Abortion advocates say telemedicine abortions – in which doctors use a virtual care platform to prescribe mifepristone and misoprostol to terminate early pregnancy – are vital to women who can’t easily access health clinics, particularly in rural and remote parts of the country or regions where abortion services are denied. They often point to a 2019 study conducted by researchers from Ibis Reproductive Health and University of California San Francisco’s (UCSF) Advancing New Standards in Reproductive Health (ANSIRH), which found that telemedicine abortions are as safe as those conducted by a doctor in a clinic.

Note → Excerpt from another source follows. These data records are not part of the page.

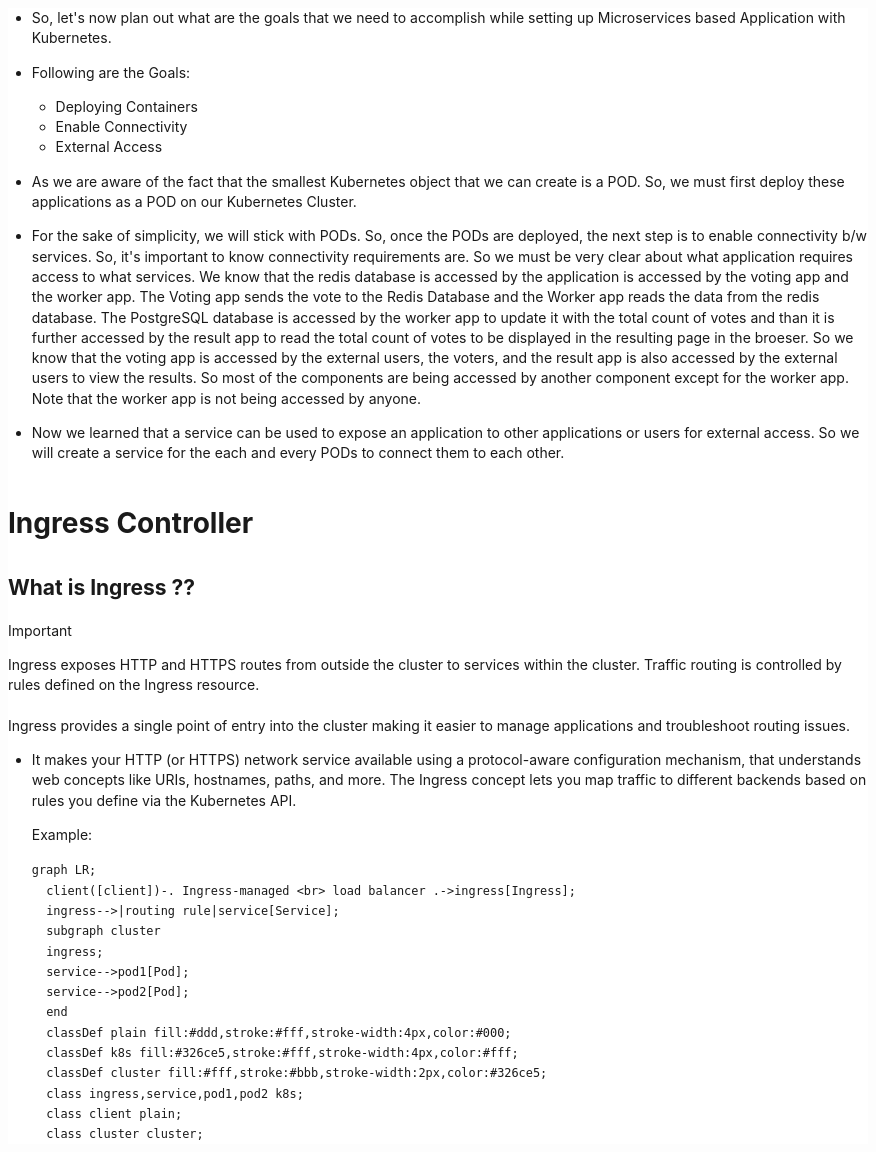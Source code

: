 - So, let's now plan out what are the goals that we need to accomplish while setting up Microservices based Application with Kubernetes.

- Following are the Goals:

  - Deploying Containers
  - Enable Connectivity
  - External Access

- As we are aware of the fact that the smallest Kubernetes object that we can create is a POD. So, we must first deploy these applications as a POD  on our Kubernetes Cluster.

- For the sake of simplicity, we will stick with PODs. So, once the PODs are deployed, the next step is to enable connectivity b/w services. So, it's important to know connectivity requirements are. So we must be very clear about what application requires access to what services. We know that the redis database is accessed by the application is accessed by the voting app and the worker app. The Voting app sends the vote to the Redis Database and the Worker app reads the data from the redis database. The PostgreSQL database is accessed by the worker app to update it with the total count of votes and than it is further accessed by the result app to read the total count of votes to be displayed in the resulting page in the broeser. So we know that the voting app is accessed by the external users, the voters, and the result app is also accessed by the external users to view the results. So most of the components are being accessed by another component except for the worker app. Note that the worker app is not being accessed by anyone.

- Now we learned that a service can be used to expose an application to other applications or users for external access. So we will create a service for the each and every PODs to connect them to each other.

</strong>


# Ingress Controller

## What is Ingress ??

>[!IMPORTANT]
>Ingress exposes HTTP and HTTPS routes from outside the cluster to services within the cluster. Traffic routing is controlled by rules defined on the Ingress resource.<br/><br/>Ingress provides a single point of entry into the cluster making it easier to manage applications and troubleshoot routing issues.

- It makes your HTTP (or HTTPS) network service available using a protocol-aware configuration mechanism, that understands web concepts like URIs, hostnames, paths, and more. The Ingress concept lets you map traffic to different backends based on rules you define via the Kubernetes API.

  Example:

  ```mermaid
  graph LR;
    client([client])-. Ingress-managed <br> load balancer .->ingress[Ingress];
    ingress-->|routing rule|service[Service];
    subgraph cluster
    ingress;
    service-->pod1[Pod];
    service-->pod2[Pod];
    end
    classDef plain fill:#ddd,stroke:#fff,stroke-width:4px,color:#000;
    classDef k8s fill:#326ce5,stroke:#fff,stroke-width:4px,color:#fff;
    classDef cluster fill:#fff,stroke:#bbb,stroke-width:2px,color:#326ce5;
    class ingress,service,pod1,pod2 k8s;
    class client plain;
    class cluster cluster;
  ```
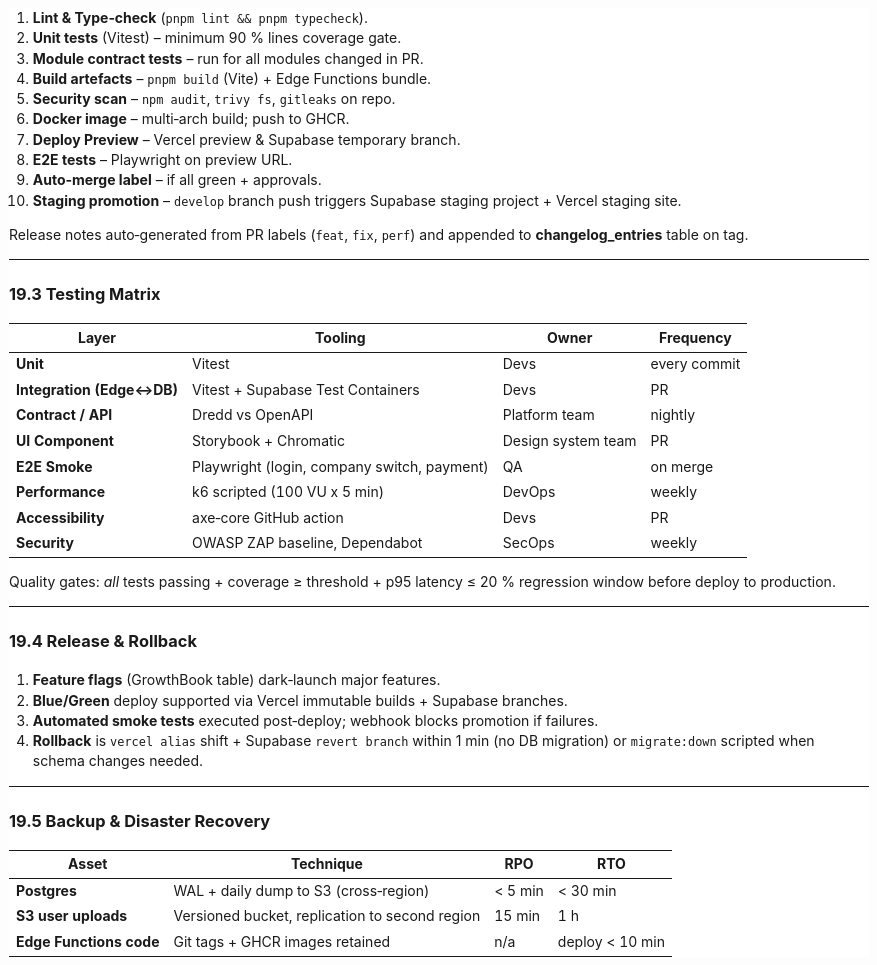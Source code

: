 1. **Lint & Type‑check** (`pnpm lint && pnpm typecheck`).
2. **Unit tests** (Vitest) – minimum 90 % lines coverage gate.
3. **Module contract tests** – run for all modules changed in PR.
4. **Build artefacts** – `pnpm build` (Vite) + Edge Functions bundle.
5. **Security scan** – `npm audit`, `trivy fs`, `gitleaks` on repo.
6. **Docker image** – multi‑arch build; push to GHCR.
7. **Deploy Preview** – Vercel preview & Supabase temporary branch.
8. **E2E tests** – Playwright on preview URL.
9. **Auto‑merge label** – if all green + approvals.
10. **Staging promotion** – `develop` branch push triggers Supabase staging project + Vercel staging site.

Release notes auto‑generated from PR labels (`feat`, `fix`, `perf`) and appended to **changelog\_entries** table on tag.

---

### 19.3 Testing Matrix

| Layer                     | Tooling                                     | Owner              | Frequency    |
| ------------------------- | ------------------------------------------- | ------------------ | ------------ |
| **Unit**                  | Vitest                                      | Devs               | every commit |
| **Integration (Edge↔DB)** | Vitest + Supabase Test Containers           | Devs               | PR           |
| **Contract / API**        | Dredd vs OpenAPI                            | Platform team      | nightly      |
| **UI Component**          | Storybook + Chromatic                       | Design system team | PR           |
| **E2E Smoke**             | Playwright (login, company switch, payment) | QA                 | on merge     |
| **Performance**           | k6 scripted (100 VU x 5 min)                | DevOps             | weekly       |
| **Accessibility**         | axe‑core GitHub action                      | Devs               | PR           |
| **Security**              | OWASP ZAP baseline, Dependabot              | SecOps             | weekly       |

Quality gates: *all* tests passing + coverage ≥ threshold + p95 latency ≤ 20 % regression window before deploy to production.

---

### 19.4 Release & Rollback

1. **Feature flags** (GrowthBook table) dark‑launch major features.
2. **Blue/Green** deploy supported via Vercel immutable builds + Supabase branches.
3. **Automated smoke tests** executed post‑deploy; webhook blocks promotion if failures.
4. **Rollback** is `vercel alias` shift + Supabase `revert branch` within 1 min (no DB migration) or `migrate:down` scripted when schema changes needed.

---

### 19.5 Backup & Disaster Recovery

| Asset                   | Technique                                      | RPO     | RTO             |
| ----------------------- | ---------------------------------------------- | ------- | --------------- |
| **Postgres**            | WAL + daily dump to S3 (cross‑region)          | < 5 min | < 30 min        |
| **S3 user uploads**     | Versioned bucket, replication to second region | 15 min  | 1 h             |
| **Edge Functions code** | Git tags + GHCR images retained                | n/a     | deploy < 10 min |
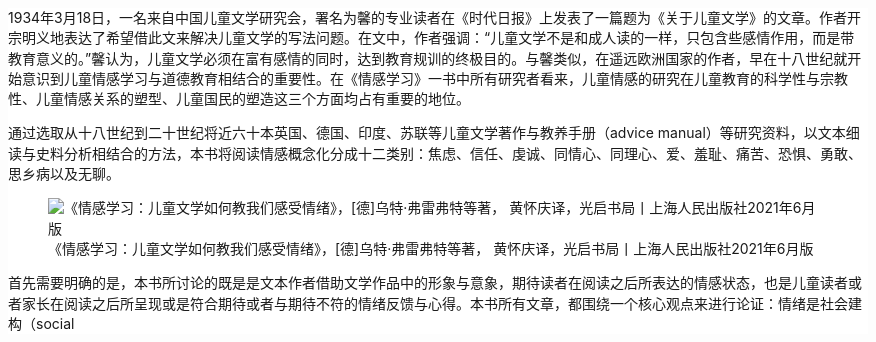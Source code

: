 <p>1934年3月18日，一名来自中国儿童文学研究会，署名为馨的专业读者在《时代日报》上发表了一篇题为《关于儿童文学》的文章。作者开宗明义地表达了希望借此文来解决儿童文学的写法问题。在文中，作者强调：“儿童文学不是和成人读的一样，只包含些感情作用，而是带教育意义的。”馨认为，儿童文学必须在富有感情的同时，达到教育规训的终极目的。与馨类似，在遥远欧洲国家的作者，早在十八世纪就开始意识到儿童情感学习与道德教育相结合的重要性。在《情感学习》一书中所有研究者看来，儿童情感的研究在儿童教育的科学性与宗教性、儿童情感关系的塑型、儿童国民的塑造这三个方面均占有重要的地位。</p><p>通过选取从十八世纪到二十世纪将近六十本英国、德国、印度、苏联等儿童文学著作与教养手册（advice manual）等研究资料，以文本细读与史料分析相结合的方法，本书将阅读情感概念化分成十二类别：焦虑、信任、虔诚、同情心、同理心、爱、羞耻、痛苦、恐惧、勇敢、思乡病以及无聊。</p><figure class="image-box dls-image-block dls-media-image"><img src="https://img.allhistory.com/now/2021-08-15/61188dde4cd55d54dd5dc697+L.jpg" data-id="61188de1904b8c02a16a41e4" alt="《情感学习：儿童文学如何教我们感受情绪》，[德]乌特·弗雷弗特等著， 黄怀庆译，光启书局丨上海人民出版社2021年6月版" ; referrerpolicy="no-referrer"><figcaption class="dls-image-capture">《情感学习：儿童文学如何教我们感受情绪》，[德]乌特·弗雷弗特等著， 黄怀庆译，光启书局丨上海人民出版社2021年6月版</figcaption></figure><p>首先需要明确的是，本书所讨论的既是是文本作者借助文学作品中的形象与意象，期待读者在阅读之后所表达的情感状态，也是儿童读者或者家长在阅读之后所呈现或是符合期待或者与期待不符的情绪反馈与心得。本书所有文章，都围绕一个核心观点来进行论证：情绪是社会建构（social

Opponents have said the procedure is unsafe, noting the drugs used are included in the US Food and Drug Administration’s Risk Evaluations and Mitigation Strategies (REMS) protocol, which requires that drugs determined to be risky be dispensed in a healthcare setting under the direct supervision of a certified care provider, and that patients be advised of the drug’s dangers.

Demand for medication abortions had been growing, due to aggressive efforts to shut down clinics and outlaw the procedure and the stresses placed in in-person care by the pandemic. According to the Guttmacher Institute, almost 40 percent of all abortions were conducted with medication in 2017, up from only 5 percent in 2001.

Indiana officials told the Associated Press that medication abortions accounted for a majority of all abortions in the state for the first time in 2020, making up roughly 55 percent of the 7,756 recorded abortions.

Barker issued a permanent injunction against the ban on telehealth and the requirement that in-person exams precede an abortion, as well as on recent state laws that women seeking an abortion be told that life begins when the egg is fertilized and that a fetus might feel pain before 20 weeks. She also shot down the state’s ban on second-trimester abortions outside hospitals or surgery centers.

State Attorney General Todd Rokita vowed to appeal the decision, saying the state would “continue to fight to defend Indiana’s commonsense abortion laws and to build a culture of life in Indiana.” The ruling was also panned by Indiana Right to Life, while the Whole Women’s Health Alliance, which had filed suit against the laws, praised it.